"""
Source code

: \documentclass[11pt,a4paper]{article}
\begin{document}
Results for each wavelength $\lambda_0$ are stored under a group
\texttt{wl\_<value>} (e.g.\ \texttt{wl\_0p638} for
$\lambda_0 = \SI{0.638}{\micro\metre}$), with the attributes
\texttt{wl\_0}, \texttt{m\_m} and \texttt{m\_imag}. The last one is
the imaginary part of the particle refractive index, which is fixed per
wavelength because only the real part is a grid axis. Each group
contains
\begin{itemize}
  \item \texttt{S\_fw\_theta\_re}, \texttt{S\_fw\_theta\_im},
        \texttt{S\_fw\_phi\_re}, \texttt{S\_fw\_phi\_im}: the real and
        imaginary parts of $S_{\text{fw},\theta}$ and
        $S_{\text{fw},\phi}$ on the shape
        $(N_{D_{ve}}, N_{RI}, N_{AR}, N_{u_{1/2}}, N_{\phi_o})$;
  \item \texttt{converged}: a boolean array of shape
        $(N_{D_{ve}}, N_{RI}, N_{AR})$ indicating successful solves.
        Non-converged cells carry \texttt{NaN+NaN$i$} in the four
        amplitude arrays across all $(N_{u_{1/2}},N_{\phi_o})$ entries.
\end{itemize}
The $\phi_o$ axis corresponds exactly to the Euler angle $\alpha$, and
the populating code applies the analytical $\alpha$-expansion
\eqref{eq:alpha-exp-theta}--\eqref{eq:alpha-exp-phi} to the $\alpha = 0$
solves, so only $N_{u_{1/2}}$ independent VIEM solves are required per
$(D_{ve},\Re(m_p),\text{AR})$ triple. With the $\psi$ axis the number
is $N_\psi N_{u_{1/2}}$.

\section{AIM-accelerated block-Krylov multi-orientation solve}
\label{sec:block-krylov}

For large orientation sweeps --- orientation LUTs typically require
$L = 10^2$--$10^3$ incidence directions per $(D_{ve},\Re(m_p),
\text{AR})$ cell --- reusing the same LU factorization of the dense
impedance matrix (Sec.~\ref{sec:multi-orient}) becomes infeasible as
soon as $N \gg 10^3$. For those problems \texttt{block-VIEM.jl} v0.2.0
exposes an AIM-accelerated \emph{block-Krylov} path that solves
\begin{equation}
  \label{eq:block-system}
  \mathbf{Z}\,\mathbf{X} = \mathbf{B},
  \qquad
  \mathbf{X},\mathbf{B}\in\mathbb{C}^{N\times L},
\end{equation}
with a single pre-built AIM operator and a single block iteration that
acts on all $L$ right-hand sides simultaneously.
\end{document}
"""
#### Exercise:
Copy every line from the entries that contains the word "axis".

#### Exercise result:
wavelength because only the real part is a grid axis. Each group
The $\phi_o$ axis corresponds exactly to the Euler angle $\alpha$, and
$(D_{ve},\Re(m_p),\text{AR})$ triple. With the $\psi$ axis the number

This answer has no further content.